The slices of light and shadow in Thiewes' work are perceptually similar to the geometric shapes of shadow and light in Malevich's architectons. From a distance, both Thiewes' and Malevich's sculptures appear to be flat, geometric patterns — up close they are three-dimensional forms. Both artists are exploring the nature of human perception and the illusionistic natures of light and space.

Thiewes was a successful glass artist in the 1960s and 1970s, and changed his medium and approach to art-making in the 1980s. Like Malevich, he designed theater sets. It is clear that his work in glass and in theater provided much information about light and space, and about perceptual awareness and illusion. His sculptures were first exhibited in a solo exhibition at the Phoenix Art Museum in 2006. He lives and works in Tempe.

Even though there is a long sliver of an object protruding slightly from the wall, the real substance of Thiewes' work comes from the space literally cut into the wall next to the steel slat. This cut-out space is objectless. On close inspection, one can see that the shadow is created by this cut-out space, which, like the shadow, also has no solid form. In Thiewes' work, the Suprematist notion of pure form and nonobjective art moves away from the object (almost) altogether.


Penumbra at 1:35







The title of the exhibition, “Penumbra in White,” refers to the sliver of light between the shadow and the full illumination of a lit object, such as the moon. “Penumbra at 1:35,” a singular, diagonal piece on a narrow slip of gallery wall, can be easily missed, despite the fact that its slit protrudes from, rather than burrows into, the wall. “Tumble,” a series of five diagonal works installed in a corner, can be interpreted as a single line plummeting through space.

Both of these works bring to mind Maya Lin's Vietnam Veteran's Memorial, which is made of two long black granite walls that meet in a wide V. The walls of the memorial are sunk 10 feet into the ground at the intersection and only 8 inches at each end. Lin's memorial has often been called a “visual scar” because it is both a literal scar in the earth and a symbol of the emotional scars caused by war. Thiewes' works are similarly disorienting white scars in the gallery walls, and they bring to mind both natural and man-made cuts in the earth's surface. The exhibition might suggest the snow-covered land severed by deep, straight rivers, or the sun-drenched desert cut by ravines. But the real relationship with the earth is found in the changing light caused by the earth's rotation, which shifts according to the time of day and the time of year. The change in the earth's position affects the color and the contrast of the sculptures' shadows.

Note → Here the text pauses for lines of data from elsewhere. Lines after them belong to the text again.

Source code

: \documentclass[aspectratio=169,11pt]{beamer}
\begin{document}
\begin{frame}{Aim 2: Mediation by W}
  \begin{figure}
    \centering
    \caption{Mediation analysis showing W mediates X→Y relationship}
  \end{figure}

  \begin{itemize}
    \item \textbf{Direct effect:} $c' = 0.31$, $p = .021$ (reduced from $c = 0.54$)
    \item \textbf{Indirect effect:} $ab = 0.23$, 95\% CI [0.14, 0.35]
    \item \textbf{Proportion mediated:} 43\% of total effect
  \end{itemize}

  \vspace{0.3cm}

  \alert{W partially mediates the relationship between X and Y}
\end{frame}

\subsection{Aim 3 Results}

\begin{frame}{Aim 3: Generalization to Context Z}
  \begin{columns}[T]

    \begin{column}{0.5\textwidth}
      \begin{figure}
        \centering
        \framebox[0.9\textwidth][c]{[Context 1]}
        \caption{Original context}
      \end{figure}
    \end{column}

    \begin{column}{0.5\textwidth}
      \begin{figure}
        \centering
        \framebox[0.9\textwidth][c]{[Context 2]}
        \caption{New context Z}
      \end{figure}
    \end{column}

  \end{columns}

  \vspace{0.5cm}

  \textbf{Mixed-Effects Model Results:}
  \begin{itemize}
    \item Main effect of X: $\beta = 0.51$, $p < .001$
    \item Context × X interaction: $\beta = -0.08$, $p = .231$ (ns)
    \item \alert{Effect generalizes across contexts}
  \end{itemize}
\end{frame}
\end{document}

This is a quiet show. The work requires the viewer to slow down, to become aware of the subtle qualities of human perception, and the physical relationship between the viewer's body and the installation itself. As easy as it might be to spend only a few minutes in gallery, stick around. The longer the visit, the greater the experience.

George Thieves
Penumbra in White
Through October 25
EVO Gallery
554 South Guadalupe Street, Santa fe
505-982-4610
www.evogallery.org

This review was originally published in the October 10, 2008 issue of the Journal Santa Fe, in the column Object Lessons.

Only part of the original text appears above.